→ **PROBLEM TO WORK ON**:
The lines from the start of the data through the line with "aciOvsContainer| aciControllerContainer |" are to be returned verbatim; all later lines are to be omitted.

Excerpts from a dataset:

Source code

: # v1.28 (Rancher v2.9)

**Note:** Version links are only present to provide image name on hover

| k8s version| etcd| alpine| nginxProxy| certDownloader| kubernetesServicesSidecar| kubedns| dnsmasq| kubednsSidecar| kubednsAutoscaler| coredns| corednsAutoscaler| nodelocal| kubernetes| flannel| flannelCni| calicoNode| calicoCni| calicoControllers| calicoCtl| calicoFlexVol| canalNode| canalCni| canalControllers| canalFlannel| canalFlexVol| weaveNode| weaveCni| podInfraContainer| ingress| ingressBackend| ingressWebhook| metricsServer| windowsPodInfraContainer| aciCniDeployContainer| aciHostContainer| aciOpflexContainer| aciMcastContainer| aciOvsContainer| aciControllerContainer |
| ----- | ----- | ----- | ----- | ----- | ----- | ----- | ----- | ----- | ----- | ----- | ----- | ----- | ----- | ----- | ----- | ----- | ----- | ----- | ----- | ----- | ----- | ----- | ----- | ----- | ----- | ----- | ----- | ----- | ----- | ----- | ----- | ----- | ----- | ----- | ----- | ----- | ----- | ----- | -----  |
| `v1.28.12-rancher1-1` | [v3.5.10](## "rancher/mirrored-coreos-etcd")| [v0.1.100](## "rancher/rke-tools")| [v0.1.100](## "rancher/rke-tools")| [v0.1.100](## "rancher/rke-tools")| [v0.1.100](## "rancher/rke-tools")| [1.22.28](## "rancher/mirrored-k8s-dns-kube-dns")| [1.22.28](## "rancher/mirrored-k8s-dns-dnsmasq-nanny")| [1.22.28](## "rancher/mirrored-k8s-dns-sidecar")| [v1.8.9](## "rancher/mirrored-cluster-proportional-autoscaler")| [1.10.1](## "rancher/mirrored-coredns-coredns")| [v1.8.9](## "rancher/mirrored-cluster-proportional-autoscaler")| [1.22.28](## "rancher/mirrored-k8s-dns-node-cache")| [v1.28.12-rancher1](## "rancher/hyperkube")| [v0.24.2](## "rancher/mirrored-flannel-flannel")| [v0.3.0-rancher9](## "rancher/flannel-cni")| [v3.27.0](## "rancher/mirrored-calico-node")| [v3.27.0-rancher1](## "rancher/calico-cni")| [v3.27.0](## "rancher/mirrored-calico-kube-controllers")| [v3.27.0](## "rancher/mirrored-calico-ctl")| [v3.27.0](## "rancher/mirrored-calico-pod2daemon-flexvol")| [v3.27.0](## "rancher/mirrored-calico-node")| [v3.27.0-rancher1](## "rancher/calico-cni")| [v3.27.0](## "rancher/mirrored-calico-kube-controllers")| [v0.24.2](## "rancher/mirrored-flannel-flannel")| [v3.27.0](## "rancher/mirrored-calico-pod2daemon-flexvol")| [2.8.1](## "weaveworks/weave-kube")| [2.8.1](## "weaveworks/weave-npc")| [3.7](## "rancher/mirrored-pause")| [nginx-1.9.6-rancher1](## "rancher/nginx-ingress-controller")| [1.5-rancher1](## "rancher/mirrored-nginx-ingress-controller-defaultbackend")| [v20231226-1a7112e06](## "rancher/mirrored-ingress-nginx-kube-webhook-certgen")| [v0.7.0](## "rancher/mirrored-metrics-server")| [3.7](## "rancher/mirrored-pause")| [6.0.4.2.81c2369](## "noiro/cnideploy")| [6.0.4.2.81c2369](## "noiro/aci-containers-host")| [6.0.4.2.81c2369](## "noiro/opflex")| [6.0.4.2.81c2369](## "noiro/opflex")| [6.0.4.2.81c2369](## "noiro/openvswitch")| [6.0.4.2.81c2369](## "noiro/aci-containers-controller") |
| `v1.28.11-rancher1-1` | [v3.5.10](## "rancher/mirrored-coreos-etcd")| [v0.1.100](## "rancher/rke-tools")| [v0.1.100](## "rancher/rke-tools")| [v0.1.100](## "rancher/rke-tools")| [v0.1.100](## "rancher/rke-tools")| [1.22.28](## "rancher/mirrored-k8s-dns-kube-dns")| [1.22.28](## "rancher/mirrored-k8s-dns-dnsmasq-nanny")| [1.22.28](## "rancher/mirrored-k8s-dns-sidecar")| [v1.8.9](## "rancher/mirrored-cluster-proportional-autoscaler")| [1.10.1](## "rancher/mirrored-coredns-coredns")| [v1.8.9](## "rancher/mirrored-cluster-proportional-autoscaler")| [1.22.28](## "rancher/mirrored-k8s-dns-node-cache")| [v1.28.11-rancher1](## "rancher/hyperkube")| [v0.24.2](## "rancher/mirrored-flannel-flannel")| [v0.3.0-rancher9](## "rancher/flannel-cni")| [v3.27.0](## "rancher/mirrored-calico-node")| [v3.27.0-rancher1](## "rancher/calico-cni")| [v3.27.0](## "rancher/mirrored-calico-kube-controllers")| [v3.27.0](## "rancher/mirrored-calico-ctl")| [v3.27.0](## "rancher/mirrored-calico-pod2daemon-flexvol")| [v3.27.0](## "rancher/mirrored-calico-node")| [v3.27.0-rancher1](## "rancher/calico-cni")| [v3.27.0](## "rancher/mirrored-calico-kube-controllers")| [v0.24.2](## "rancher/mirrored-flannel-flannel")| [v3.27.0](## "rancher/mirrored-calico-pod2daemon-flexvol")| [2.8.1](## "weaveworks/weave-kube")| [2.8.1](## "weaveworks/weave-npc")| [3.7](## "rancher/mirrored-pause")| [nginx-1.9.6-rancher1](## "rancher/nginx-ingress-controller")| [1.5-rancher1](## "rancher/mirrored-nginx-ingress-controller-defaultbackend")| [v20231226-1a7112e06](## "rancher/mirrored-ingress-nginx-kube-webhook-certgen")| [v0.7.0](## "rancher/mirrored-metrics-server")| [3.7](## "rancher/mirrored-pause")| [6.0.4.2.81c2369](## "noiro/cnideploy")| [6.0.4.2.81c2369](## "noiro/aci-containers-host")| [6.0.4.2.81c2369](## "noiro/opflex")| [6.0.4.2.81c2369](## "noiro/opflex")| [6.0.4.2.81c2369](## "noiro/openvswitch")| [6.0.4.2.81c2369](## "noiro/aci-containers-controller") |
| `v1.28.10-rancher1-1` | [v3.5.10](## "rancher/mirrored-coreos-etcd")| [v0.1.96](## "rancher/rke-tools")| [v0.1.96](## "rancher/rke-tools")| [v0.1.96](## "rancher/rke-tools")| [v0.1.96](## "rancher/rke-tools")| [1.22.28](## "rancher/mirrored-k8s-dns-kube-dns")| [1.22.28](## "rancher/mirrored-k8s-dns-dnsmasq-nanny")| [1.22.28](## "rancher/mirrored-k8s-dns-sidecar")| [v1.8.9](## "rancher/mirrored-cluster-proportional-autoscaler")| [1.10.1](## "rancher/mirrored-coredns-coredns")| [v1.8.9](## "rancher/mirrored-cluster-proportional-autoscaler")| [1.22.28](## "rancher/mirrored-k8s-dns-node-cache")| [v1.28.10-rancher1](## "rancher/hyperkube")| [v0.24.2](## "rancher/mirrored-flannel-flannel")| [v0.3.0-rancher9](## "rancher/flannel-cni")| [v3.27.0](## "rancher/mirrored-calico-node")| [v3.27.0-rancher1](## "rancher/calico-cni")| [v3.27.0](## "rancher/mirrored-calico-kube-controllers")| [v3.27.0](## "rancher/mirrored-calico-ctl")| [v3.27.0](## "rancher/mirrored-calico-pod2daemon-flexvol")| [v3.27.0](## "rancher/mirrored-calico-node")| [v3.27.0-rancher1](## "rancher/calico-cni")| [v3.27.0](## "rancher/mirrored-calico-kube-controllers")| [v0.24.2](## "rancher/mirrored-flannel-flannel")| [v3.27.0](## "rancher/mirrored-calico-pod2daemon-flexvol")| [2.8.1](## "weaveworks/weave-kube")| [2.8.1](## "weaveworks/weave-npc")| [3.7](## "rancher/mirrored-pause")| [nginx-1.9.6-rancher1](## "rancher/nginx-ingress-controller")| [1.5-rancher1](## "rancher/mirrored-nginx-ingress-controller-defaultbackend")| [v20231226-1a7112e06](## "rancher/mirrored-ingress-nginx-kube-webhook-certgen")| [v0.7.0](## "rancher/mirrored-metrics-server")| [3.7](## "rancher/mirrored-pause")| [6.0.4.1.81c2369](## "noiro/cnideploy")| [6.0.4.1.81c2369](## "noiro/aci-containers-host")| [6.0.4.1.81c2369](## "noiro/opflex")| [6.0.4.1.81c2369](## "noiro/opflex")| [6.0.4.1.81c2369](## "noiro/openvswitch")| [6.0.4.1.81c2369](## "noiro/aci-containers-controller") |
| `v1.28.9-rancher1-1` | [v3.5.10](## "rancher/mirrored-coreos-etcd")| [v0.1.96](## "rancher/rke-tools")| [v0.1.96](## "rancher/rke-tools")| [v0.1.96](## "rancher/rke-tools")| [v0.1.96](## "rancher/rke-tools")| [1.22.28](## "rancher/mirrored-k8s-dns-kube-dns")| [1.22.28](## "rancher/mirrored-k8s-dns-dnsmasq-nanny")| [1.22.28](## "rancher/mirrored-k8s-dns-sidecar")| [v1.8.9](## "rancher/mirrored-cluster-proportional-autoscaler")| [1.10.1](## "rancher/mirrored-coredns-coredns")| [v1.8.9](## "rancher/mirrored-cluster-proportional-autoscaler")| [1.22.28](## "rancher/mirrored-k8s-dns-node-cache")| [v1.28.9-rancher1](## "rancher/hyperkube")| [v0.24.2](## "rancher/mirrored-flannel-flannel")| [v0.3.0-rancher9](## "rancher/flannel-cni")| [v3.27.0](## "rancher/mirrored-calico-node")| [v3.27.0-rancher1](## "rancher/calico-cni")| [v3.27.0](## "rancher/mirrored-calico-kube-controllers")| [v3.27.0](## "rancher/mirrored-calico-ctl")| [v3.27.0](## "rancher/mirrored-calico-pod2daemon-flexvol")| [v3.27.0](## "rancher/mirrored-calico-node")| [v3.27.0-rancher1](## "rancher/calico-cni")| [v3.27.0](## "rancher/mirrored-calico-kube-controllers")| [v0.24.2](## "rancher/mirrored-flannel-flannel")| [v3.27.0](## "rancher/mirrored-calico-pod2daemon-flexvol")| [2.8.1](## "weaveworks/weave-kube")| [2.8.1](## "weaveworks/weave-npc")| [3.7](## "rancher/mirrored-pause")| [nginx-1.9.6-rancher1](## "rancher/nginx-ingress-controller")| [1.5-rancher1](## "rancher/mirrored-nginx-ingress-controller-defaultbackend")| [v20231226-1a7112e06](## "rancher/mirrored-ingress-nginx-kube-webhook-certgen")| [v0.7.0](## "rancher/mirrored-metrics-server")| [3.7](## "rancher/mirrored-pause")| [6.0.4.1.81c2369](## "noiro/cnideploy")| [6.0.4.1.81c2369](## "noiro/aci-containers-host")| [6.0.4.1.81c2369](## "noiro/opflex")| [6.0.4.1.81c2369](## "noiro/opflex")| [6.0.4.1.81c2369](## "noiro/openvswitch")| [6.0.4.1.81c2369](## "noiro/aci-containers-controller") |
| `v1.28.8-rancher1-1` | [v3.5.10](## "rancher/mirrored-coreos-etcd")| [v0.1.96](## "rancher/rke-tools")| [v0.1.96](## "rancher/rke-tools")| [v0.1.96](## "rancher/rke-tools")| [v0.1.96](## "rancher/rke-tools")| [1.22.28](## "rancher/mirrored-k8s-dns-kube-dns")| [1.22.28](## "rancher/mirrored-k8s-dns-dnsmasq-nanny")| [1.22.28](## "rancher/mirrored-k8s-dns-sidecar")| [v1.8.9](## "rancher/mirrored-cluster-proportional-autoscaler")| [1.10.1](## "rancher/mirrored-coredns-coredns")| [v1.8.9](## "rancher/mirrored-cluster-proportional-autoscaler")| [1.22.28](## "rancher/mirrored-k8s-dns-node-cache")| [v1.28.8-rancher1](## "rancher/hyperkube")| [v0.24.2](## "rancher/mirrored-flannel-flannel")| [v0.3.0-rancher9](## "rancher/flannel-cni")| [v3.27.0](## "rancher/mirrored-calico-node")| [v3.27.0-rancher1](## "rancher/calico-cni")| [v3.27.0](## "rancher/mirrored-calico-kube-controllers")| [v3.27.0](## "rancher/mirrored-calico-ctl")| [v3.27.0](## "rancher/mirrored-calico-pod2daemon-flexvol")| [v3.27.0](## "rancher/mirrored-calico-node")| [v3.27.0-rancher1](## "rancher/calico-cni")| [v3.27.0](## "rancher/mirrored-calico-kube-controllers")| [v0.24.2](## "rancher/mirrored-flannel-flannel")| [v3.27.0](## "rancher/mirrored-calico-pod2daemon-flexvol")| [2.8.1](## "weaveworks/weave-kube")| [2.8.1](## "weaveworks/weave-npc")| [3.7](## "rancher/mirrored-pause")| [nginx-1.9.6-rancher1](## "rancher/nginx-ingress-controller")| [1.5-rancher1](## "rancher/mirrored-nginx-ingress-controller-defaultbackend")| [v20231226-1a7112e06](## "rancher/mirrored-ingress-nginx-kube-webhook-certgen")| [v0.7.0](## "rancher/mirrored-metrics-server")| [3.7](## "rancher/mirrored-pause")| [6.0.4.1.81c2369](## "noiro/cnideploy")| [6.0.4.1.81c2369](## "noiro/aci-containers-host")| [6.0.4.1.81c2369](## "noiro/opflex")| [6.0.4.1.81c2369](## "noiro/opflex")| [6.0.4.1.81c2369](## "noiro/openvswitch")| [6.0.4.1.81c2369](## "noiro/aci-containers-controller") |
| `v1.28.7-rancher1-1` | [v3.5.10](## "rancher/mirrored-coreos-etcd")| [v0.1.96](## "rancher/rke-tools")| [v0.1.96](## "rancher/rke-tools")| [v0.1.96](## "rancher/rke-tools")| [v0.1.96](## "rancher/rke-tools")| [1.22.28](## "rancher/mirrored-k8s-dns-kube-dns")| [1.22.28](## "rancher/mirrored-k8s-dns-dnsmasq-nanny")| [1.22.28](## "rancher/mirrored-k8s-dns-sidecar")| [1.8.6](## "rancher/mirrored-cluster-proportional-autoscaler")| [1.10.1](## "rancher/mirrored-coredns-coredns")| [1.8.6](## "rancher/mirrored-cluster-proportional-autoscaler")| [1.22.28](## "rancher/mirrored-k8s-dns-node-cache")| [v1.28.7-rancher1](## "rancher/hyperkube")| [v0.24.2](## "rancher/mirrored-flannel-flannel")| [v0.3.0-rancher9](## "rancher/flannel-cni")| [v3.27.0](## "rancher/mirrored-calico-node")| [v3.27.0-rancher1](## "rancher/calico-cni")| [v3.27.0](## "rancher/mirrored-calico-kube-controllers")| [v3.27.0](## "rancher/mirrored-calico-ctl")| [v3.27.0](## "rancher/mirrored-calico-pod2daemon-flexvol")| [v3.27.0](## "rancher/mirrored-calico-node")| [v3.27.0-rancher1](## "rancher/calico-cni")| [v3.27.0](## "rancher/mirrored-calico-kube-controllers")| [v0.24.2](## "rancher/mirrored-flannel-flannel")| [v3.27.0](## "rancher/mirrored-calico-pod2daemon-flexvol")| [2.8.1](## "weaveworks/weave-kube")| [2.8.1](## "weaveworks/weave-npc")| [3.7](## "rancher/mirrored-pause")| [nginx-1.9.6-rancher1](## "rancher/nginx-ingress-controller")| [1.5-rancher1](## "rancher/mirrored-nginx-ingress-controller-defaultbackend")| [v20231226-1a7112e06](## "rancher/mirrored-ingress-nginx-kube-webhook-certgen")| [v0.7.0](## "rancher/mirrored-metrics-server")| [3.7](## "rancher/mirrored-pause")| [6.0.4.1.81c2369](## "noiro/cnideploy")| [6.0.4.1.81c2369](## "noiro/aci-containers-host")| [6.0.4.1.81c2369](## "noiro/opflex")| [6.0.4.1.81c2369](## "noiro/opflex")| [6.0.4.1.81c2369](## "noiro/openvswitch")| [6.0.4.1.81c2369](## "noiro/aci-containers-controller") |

→ **ANSWER SECTION**:
Source code

: # v1.28 (Rancher v2.9)

**Note:** Version links are only present to provide image name on hover

| k8s version| etcd| alpine| nginxProxy| certDownloader| kubernetesServicesSidecar| kubedns| dnsmasq| kubednsSidecar| kubednsAutoscaler| coredns| corednsAutoscaler| nodelocal| kubernetes| flannel| flannelCni| calicoNode| calicoCni| calicoControllers| calicoCtl| calicoFlexVol| canalNode| canalCni| canalControllers| canalFlannel| canalFlexVol| weaveNode| weaveCni| podInfraContainer| ingress| ingressBackend| ingressWebhook| metricsServer| windowsPodInfraContainer| aciCniDeployContainer| aciHostContainer| aciOpflexContainer| aciMcastContainer| aciOvsContainer| aciControllerContainer |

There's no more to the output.